I’ve never thought of my self as hot or sexy. Ever. It’s not like I haven’t heard these words before from various men in my life, but I just never believed them.
I always thought I was too much of a nerd, too geeky, to be sexy.
I admit that I’ve had body image issues. Who hasn’t? Even Jennifer Aniston got a nose job! But there were still times when I could look in the mirror and see that I was pretty. Maybe not everyday, but a lot. It became easier to see the pretty as I got older. I think it’s that way for most of us. I never saw the sexy though.
I’ve never been the type of girl who immediately turns heads when I walk in the room, but I get noticed. I’ve sat there while my friends got hit on and I was ignored. But I’ve also been hit on while they’ve been ignored.
I knew I was attractive. I have a good figure, even if my body isn’t perfectly toned. I had enough men/boys check me out to realize that. But that didn’t mean I was hot. That was reserved for the Megan Fox’s of the world, not me.

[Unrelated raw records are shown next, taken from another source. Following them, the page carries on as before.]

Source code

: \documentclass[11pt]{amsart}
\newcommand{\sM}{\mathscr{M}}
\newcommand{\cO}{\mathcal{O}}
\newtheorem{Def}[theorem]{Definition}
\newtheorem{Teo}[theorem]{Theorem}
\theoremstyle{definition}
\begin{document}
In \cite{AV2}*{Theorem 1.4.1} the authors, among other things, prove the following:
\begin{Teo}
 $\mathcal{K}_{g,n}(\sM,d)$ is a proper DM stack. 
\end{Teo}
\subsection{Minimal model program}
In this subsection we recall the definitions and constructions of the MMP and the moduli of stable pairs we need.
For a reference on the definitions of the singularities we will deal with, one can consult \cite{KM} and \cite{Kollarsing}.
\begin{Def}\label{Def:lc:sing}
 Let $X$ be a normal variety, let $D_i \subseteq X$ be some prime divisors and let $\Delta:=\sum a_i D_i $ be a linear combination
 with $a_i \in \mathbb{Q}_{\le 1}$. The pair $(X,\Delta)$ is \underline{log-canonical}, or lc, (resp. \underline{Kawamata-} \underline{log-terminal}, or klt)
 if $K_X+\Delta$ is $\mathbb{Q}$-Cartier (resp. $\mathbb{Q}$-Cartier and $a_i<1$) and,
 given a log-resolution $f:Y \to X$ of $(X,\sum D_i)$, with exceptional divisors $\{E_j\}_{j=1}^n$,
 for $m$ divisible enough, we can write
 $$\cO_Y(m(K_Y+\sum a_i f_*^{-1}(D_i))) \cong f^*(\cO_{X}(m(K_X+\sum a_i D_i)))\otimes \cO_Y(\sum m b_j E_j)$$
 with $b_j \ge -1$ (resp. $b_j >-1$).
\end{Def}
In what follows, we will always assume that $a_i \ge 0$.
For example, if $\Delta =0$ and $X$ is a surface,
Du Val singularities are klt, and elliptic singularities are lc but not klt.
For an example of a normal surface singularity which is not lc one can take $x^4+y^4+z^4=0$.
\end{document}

Even being in my 30’s and constantly being hit on by 20 year-old guys didn’t make me see it. I just wasn’t that girl.
Hollywood and the media has made us think that only one kind of girl/woman can be hot. It’s hard to get past that, to see that real life isn’t that way.
There are lots of men that I find sexy and their bodies aren’t perfect. Sometimes they aren’t even the best looking guy in the room, but I still think they’re hot. So, why should I feel that I have to be perfect to be hot? To be sexy?

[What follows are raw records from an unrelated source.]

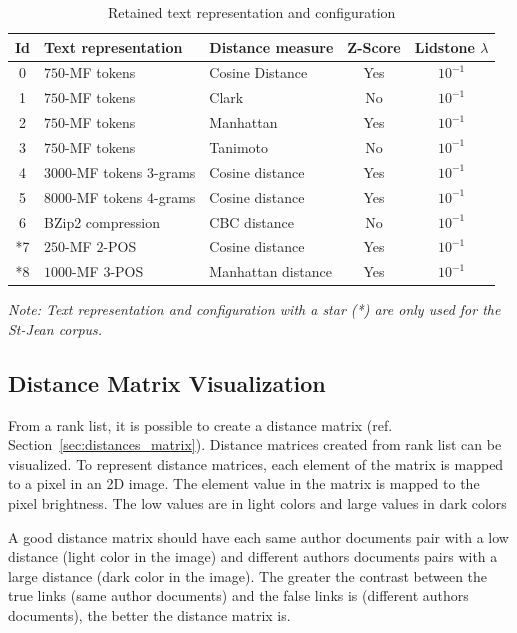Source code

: \begin{table}
  \centering
  \caption{Retained text representation and configuration}
  \label{tab:9rl}
  \begin{tabular}{c l l c c}
    \toprule
    Id &
    Text representation &
    Distance measure &
    Z-Score &
    Lidstone $\lambda$\\
    \midrule
    0 & $750$-MF tokens & Cosine Distance & Yes & $10^{-1}$\\
    1 & $750$-MF tokens & Clark & No & $10^{-1}$\\
    2 & $750$-MF tokens & Manhattan & Yes & $10^{-1}$\\
    3 & $750$-MF tokens & Tanimoto & No & $10^{-1}$\\
    4 & $3000$-MF tokens $3$-grams & Cosine distance & Yes & $10^{-1}$\\
    5 & $8000$-MF tokens $4$-grams & Cosine distance & Yes & $10^{-1}$\\
    6 & BZip2 compression & CBC distance & No & $10^{-1}$\\
    *7 & $250$-MF $2$-POS & Cosine distance & Yes & $10^{-1}$\\
    *8 & $1000$-MF $3$-POS & Manhattan distance & Yes & $10^{-1}$\\
    \bottomrule
  \end{tabular}

  \vspace{0.2cm}

  \textit{Note: Text representation and configuration with a star (*) are only used for the St-Jean corpus.}\\
\end{table}

\subsection{Distance Matrix Visualization}

From a rank list, it is possible to create a distance matrix (ref. Section~\ref{sec:distances_matrix}).
Distance matrices created from rank list can be visualized.
To represent distance matrices, each element of the matrix is mapped to a pixel in an 2D image.
The element value in the matrix is mapped to the pixel brightness.
The low values are in light colors and large values in dark colors

A good distance matrix should have each same author documents pair with a low distance (light color in the image) and different authors documents pairs with a large distance (dark color in the image).
The greater the contrast between the true links (same author documents) and the false links is (different authors documents), the better the distance matrix is.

The answer is, of course, that I don’t.
It’s not like being sexy is all about looks anyway. It’s everything – the whole package – that makes a person that way.
So, I’m going to embrace the sexy and believe it.

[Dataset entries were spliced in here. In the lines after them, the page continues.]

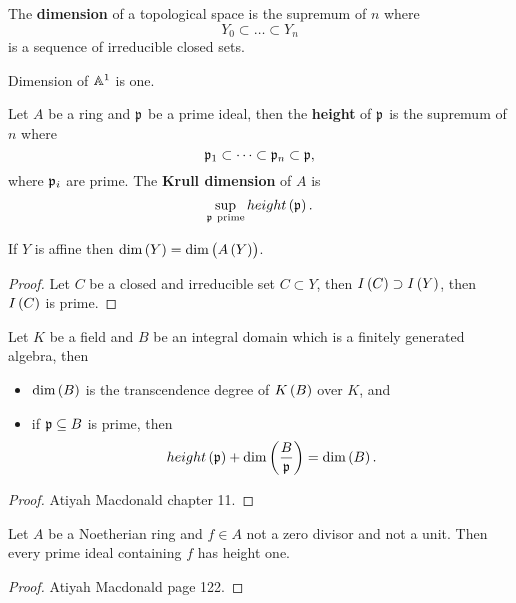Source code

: \begin{definition}
The \textbf{dimension} of a topological space is the supremum of $ n $ where
$$ Y_0 \subset \dots \subset Y_n $$
is a sequence of irreducible closed sets.
\end{definition}

\begin{example}
Dimension of $ \mathbb{A}^1 $ is one.
\end{example}

\begin{definition}
Let $ A $ be a ring and $ \mathfrak{p} $ be a prime ideal, then the \textbf{height} of $ \mathfrak{p} $ is the supremum of $ n $ where
$$ \mathfrak{p}_1 \subset \dots \subset \mathfrak{p}_n \subset \mathfrak{p}, $$
where $ \mathfrak{p}_i $ are prime. The \textbf{Krull dimension} of $ A $ is
$$ \sup_{\pp \ \text{prime}} height\br{\pp}. $$
\end{definition}

\begin{proposition}
If $ Y $ is affine then $ \dim\br{Y} = \dim\br{A\br{Y}} $.
\end{proposition}

\begin{proof}
Let $ C $ be a closed and irreducible set $ C \subset Y $, then $ I\br{C} \supset I\br{Y} $, then $ I\br{C} $ is prime.
\end{proof}

\begin{proposition}
Let $ K $ be a field and $ B $ be an integral domain which is a finitely generated algebra, then
\begin{itemize}
\item $ \dim\br{B} $ is the transcendence degree of $ K\br{B} $ over $ K $, and
\item if $ \mathfrak{p} \subseteq B $ is prime, then
$$ height\br{\pp} + \dim\br{\dfrac{B}{\pp}} = \dim\br{B}. $$
\end{itemize}
\end{proposition}

\begin{proof}
Atiyah Macdonald chapter 11.
\end{proof}

\begin{proposition}
Let $ A $ be a Noetherian ring and $ f \in A $ not a zero divisor and not a unit. Then every prime ideal containing $ f $ has height one.
\end{proposition}

\begin{proof}
Atiyah Macdonald page 122.
\end{proof}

It took an old friend telling me that I’m sexy and that if the situation were different he’d be all over me.
It took a co-worker running me out of the backroom because I was too distracting to the guys that work back there.
It took a really hot 20 year old telling me I had that “sexy librarian vibe.”
But I believe it now. I can see it. And it feels good. Especially knowing that I’ve always been sexy simply by being myself.